→ WHAT YOU NEED TO DO
I'd like the data beneath this line reproduced exactly, without any of its images.

[Records excerpted from a collection]

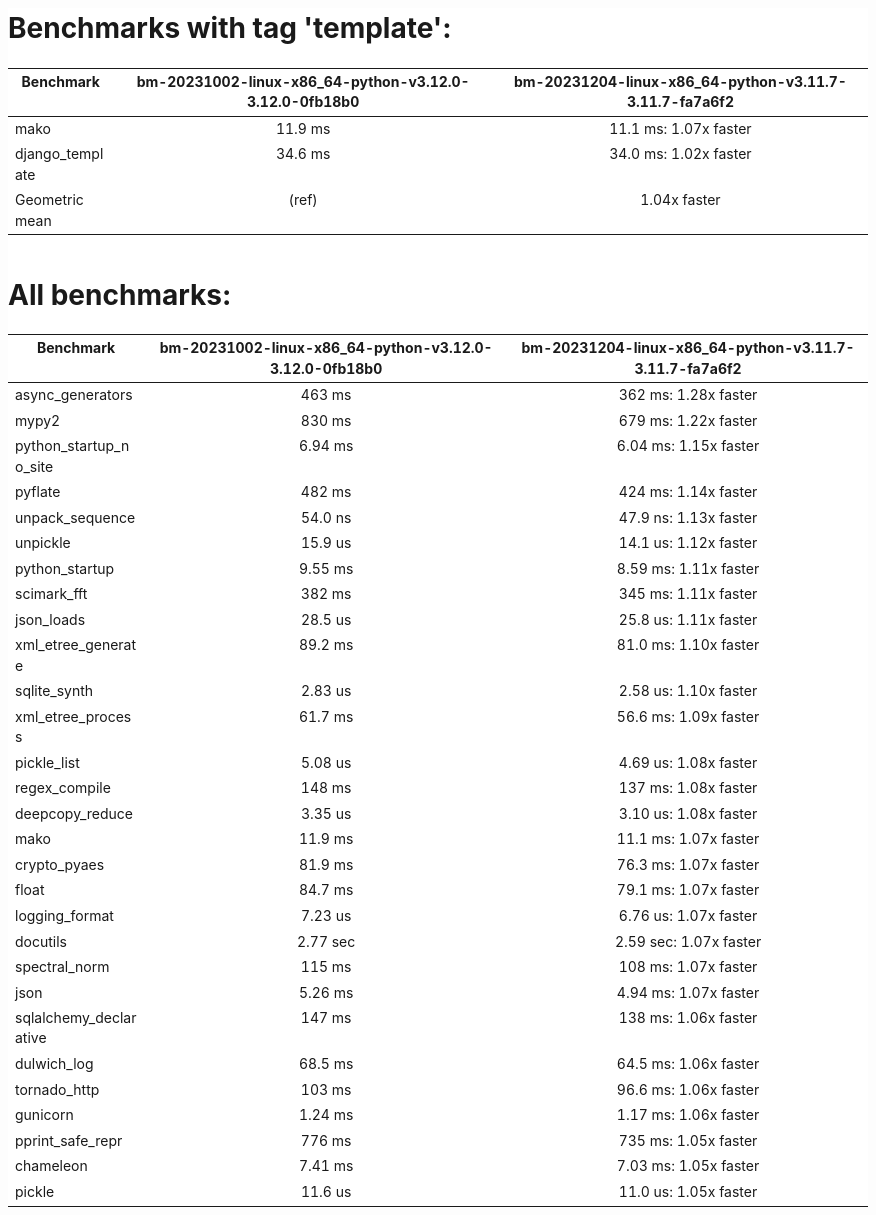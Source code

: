 Benchmarks with tag 'template':
===============================

| Benchmark       | bm-20231002-linux-x86_64-python-v3.12.0-3.12.0-0fb18b0 | bm-20231204-linux-x86_64-python-v3.11.7-3.11.7-fa7a6f2 |
|-----------------|:------------------------------------------------------:|:------------------------------------------------------:|
| mako            | 11.9 ms                                                | 11.1 ms: 1.07x faster                                  |
| django_template | 34.6 ms                                                | 34.0 ms: 1.02x faster                                  |
| Geometric mean  | (ref)                                                  | 1.04x faster                                           |

All benchmarks:
===============

| Benchmark                  | bm-20231002-linux-x86_64-python-v3.12.0-3.12.0-0fb18b0 | bm-20231204-linux-x86_64-python-v3.11.7-3.11.7-fa7a6f2 |
|----------------------------|:------------------------------------------------------:|:------------------------------------------------------:|
| async_generators           | 463 ms                                                 | 362 ms: 1.28x faster                                   |
| mypy2                      | 830 ms                                                 | 679 ms: 1.22x faster                                   |
| python_startup_no_site     | 6.94 ms                                                | 6.04 ms: 1.15x faster                                  |
| pyflate                    | 482 ms                                                 | 424 ms: 1.14x faster                                   |
| unpack_sequence            | 54.0 ns                                                | 47.9 ns: 1.13x faster                                  |
| unpickle                   | 15.9 us                                                | 14.1 us: 1.12x faster                                  |
| python_startup             | 9.55 ms                                                | 8.59 ms: 1.11x faster                                  |
| scimark_fft                | 382 ms                                                 | 345 ms: 1.11x faster                                   |
| json_loads                 | 28.5 us                                                | 25.8 us: 1.11x faster                                  |
| xml_etree_generate         | 89.2 ms                                                | 81.0 ms: 1.10x faster                                  |
| sqlite_synth               | 2.83 us                                                | 2.58 us: 1.10x faster                                  |
| xml_etree_process          | 61.7 ms                                                | 56.6 ms: 1.09x faster                                  |
| pickle_list                | 5.08 us                                                | 4.69 us: 1.08x faster                                  |
| regex_compile              | 148 ms                                                 | 137 ms: 1.08x faster                                   |
| deepcopy_reduce            | 3.35 us                                                | 3.10 us: 1.08x faster                                  |
| mako                       | 11.9 ms                                                | 11.1 ms: 1.07x faster                                  |
| crypto_pyaes               | 81.9 ms                                                | 76.3 ms: 1.07x faster                                  |
| float                      | 84.7 ms                                                | 79.1 ms: 1.07x faster                                  |
| logging_format             | 7.23 us                                                | 6.76 us: 1.07x faster                                  |
| docutils                   | 2.77 sec                                               | 2.59 sec: 1.07x faster                                 |
| spectral_norm              | 115 ms                                                 | 108 ms: 1.07x faster                                   |
| json                       | 5.26 ms                                                | 4.94 ms: 1.07x faster                                  |
| sqlalchemy_declarative     | 147 ms                                                 | 138 ms: 1.06x faster                                   |
| dulwich_log                | 68.5 ms                                                | 64.5 ms: 1.06x faster                                  |
| tornado_http               | 103 ms                                                 | 96.6 ms: 1.06x faster                                  |
| gunicorn                   | 1.24 ms                                                | 1.17 ms: 1.06x faster                                  |
| pprint_safe_repr           | 776 ms                                                 | 735 ms: 1.05x faster                                   |
| chameleon                  | 7.41 ms                                                | 7.03 ms: 1.05x faster                                  |
| pickle                     | 11.6 us                                                | 11.0 us: 1.05x faster                                  |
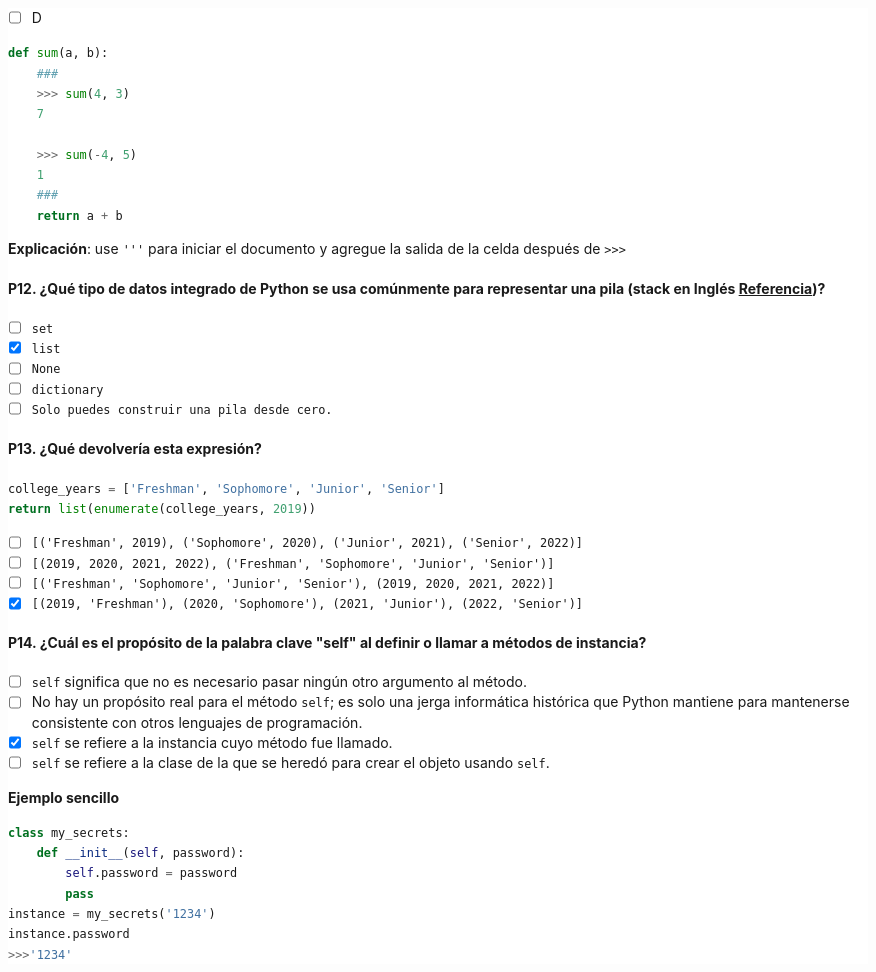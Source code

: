 - [ ] D

```python
def sum(a, b):
    ###
    >>> sum(4, 3)
    7

    >>> sum(-4, 5)
    1
    ###
    return a + b
```

**Explicación**: use `'''` para iniciar el documento y agregue la salida de la celda después de `>>>`

#### P12. ¿Qué tipo de datos integrado de Python se usa comúnmente para representar una pila (stack en Inglés [Referencia](https://docs.python.org/es/3/tutorial/datastructures.html?highlight=list%20stack#using-lists-as-stacks))?

- [ ] `set`
- [x] `list`
- [ ] `None`
- [ ] `dictionary`
- [ ] `Solo puedes construir una pila desde cero.`

#### P13. ¿Qué devolvería esta expresión?

```python
college_years = ['Freshman', 'Sophomore', 'Junior', 'Senior']
return list(enumerate(college_years, 2019))
```

- [ ] `[('Freshman', 2019), ('Sophomore', 2020), ('Junior', 2021), ('Senior', 2022)]`
- [ ] `[(2019, 2020, 2021, 2022), ('Freshman', 'Sophomore', 'Junior', 'Senior')]`
- [ ] `[('Freshman', 'Sophomore', 'Junior', 'Senior'), (2019, 2020, 2021, 2022)]`
- [x] `[(2019, 'Freshman'), (2020, 'Sophomore'), (2021, 'Junior'), (2022, 'Senior')]`

#### P14. ¿Cuál es el propósito de la palabra clave "self" al definir o llamar a métodos de instancia?

- [ ] `self` significa que no es necesario pasar ningún otro argumento al método.
- [ ] No hay un propósito real para el método `self`; es solo una jerga informática histórica que Python mantiene para mantenerse consistente con otros lenguajes de programación.
- [x] `self` se refiere a la instancia cuyo método fue llamado.
- [ ] `self` se refiere a la clase de la que se heredó para crear el objeto usando `self`.

**Ejemplo sencillo**

```python
class my_secrets:
    def __init__(self, password):
        self.password = password
        pass
instance = my_secrets('1234')
instance.password
>>>'1234'
```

→ TASK SOLUTION
Source code

: Benchmarks with tag 'template':
===============================

| Benchmark       | bm-20231002-linux-x86_64-python-v3.12.0-3.12.0-0fb18b0 | bm-20231204-linux-x86_64-python-v3.11.7-3.11.7-fa7a6f2 |
|-----------------|:------------------------------------------------------:|:------------------------------------------------------:|
| mako            | 11.9 ms                                                | 11.1 ms: 1.07x faster                                  |
| django_template | 34.6 ms                                                | 34.0 ms: 1.02x faster                                  |
| Geometric mean  | (ref)                                                  | 1.04x faster                                           |

All benchmarks:
===============

| Benchmark                  | bm-20231002-linux-x86_64-python-v3.12.0-3.12.0-0fb18b0 | bm-20231204-linux-x86_64-python-v3.11.7-3.11.7-fa7a6f2 |
|----------------------------|:------------------------------------------------------:|:------------------------------------------------------:|
| async_generators           | 463 ms                                                 | 362 ms: 1.28x faster                                   |
| mypy2                      | 830 ms                                                 | 679 ms: 1.22x faster                                   |
| python_startup_no_site     | 6.94 ms                                                | 6.04 ms: 1.15x faster                                  |
| pyflate                    | 482 ms                                                 | 424 ms: 1.14x faster                                   |
| unpack_sequence            | 54.0 ns                                                | 47.9 ns: 1.13x faster                                  |
| unpickle                   | 15.9 us                                                | 14.1 us: 1.12x faster                                  |
| python_startup             | 9.55 ms                                                | 8.59 ms: 1.11x faster                                  |
| scimark_fft                | 382 ms                                                 | 345 ms: 1.11x faster                                   |
| json_loads                 | 28.5 us                                                | 25.8 us: 1.11x faster                                  |
| xml_etree_generate         | 89.2 ms                                                | 81.0 ms: 1.10x faster                                  |
| sqlite_synth               | 2.83 us                                                | 2.58 us: 1.10x faster                                  |
| xml_etree_process          | 61.7 ms                                                | 56.6 ms: 1.09x faster                                  |
| pickle_list                | 5.08 us                                                | 4.69 us: 1.08x faster                                  |
| regex_compile              | 148 ms                                                 | 137 ms: 1.08x faster                                   |
| deepcopy_reduce            | 3.35 us                                                | 3.10 us: 1.08x faster                                  |
| mako                       | 11.9 ms                                                | 11.1 ms: 1.07x faster                                  |
| crypto_pyaes               | 81.9 ms                                                | 76.3 ms: 1.07x faster                                  |
| float                      | 84.7 ms                                                | 79.1 ms: 1.07x faster                                  |
| logging_format             | 7.23 us                                                | 6.76 us: 1.07x faster                                  |
| docutils                   | 2.77 sec                                               | 2.59 sec: 1.07x faster                                 |
| spectral_norm              | 115 ms                                                 | 108 ms: 1.07x faster                                   |
| json                       | 5.26 ms                                                | 4.94 ms: 1.07x faster                                  |
| sqlalchemy_declarative     | 147 ms                                                 | 138 ms: 1.06x faster                                   |
| dulwich_log                | 68.5 ms                                                | 64.5 ms: 1.06x faster                                  |
| tornado_http               | 103 ms                                                 | 96.6 ms: 1.06x faster                                  |
| gunicorn                   | 1.24 ms                                                | 1.17 ms: 1.06x faster                                  |
| pprint_safe_repr           | 776 ms                                                 | 735 ms: 1.05x faster                                   |
| chameleon                  | 7.41 ms                                                | 7.03 ms: 1.05x faster                                  |
| pickle                     | 11.6 us                                                | 11.0 us: 1.05x faster                                  |
Source code

: - [ ] D

```python
def sum(a, b):
    ###
    >>> sum(4, 3)
    7

    >>> sum(-4, 5)
    1
    ###
    return a + b
```

**Explicación**: use `'''` para iniciar el documento y agregue la salida de la celda después de `>>>`

#### P12. ¿Qué tipo de datos integrado de Python se usa comúnmente para representar una pila (stack en Inglés [Referencia](https://docs.python.org/es/3/tutorial/datastructures.html?highlight=list%20stack#using-lists-as-stacks))?

- [ ] `set`
- [x] `list`
- [ ] `None`
- [ ] `dictionary`
- [ ] `Solo puedes construir una pila desde cero.`

#### P13. ¿Qué devolvería esta expresión?

```python
college_years = ['Freshman', 'Sophomore', 'Junior', 'Senior']
return list(enumerate(college_years, 2019))
```

- [ ] `[('Freshman', 2019), ('Sophomore', 2020), ('Junior', 2021), ('Senior', 2022)]`
- [ ] `[(2019, 2020, 2021, 2022), ('Freshman', 'Sophomore', 'Junior', 'Senior')]`
- [ ] `[('Freshman', 'Sophomore', 'Junior', 'Senior'), (2019, 2020, 2021, 2022)]`
- [x] `[(2019, 'Freshman'), (2020, 'Sophomore'), (2021, 'Junior'), (2022, 'Senior')]`

#### P14. ¿Cuál es el propósito de la palabra clave "self" al definir o llamar a métodos de instancia?

- [ ] `self` significa que no es necesario pasar ningún otro argumento al método.
- [ ] No hay un propósito real para el método `self`; es solo una jerga informática histórica que Python mantiene para mantenerse consistente con otros lenguajes de programación.
- [x] `self` se refiere a la instancia cuyo método fue llamado.
- [ ] `self` se refiere a la clase de la que se heredó para crear el objeto usando `self`.

**Ejemplo sencillo**

```python
class my_secrets:
    def __init__(self, password):
        self.password = password
        pass
instance = my_secrets('1234')
instance.password
>>>'1234'
```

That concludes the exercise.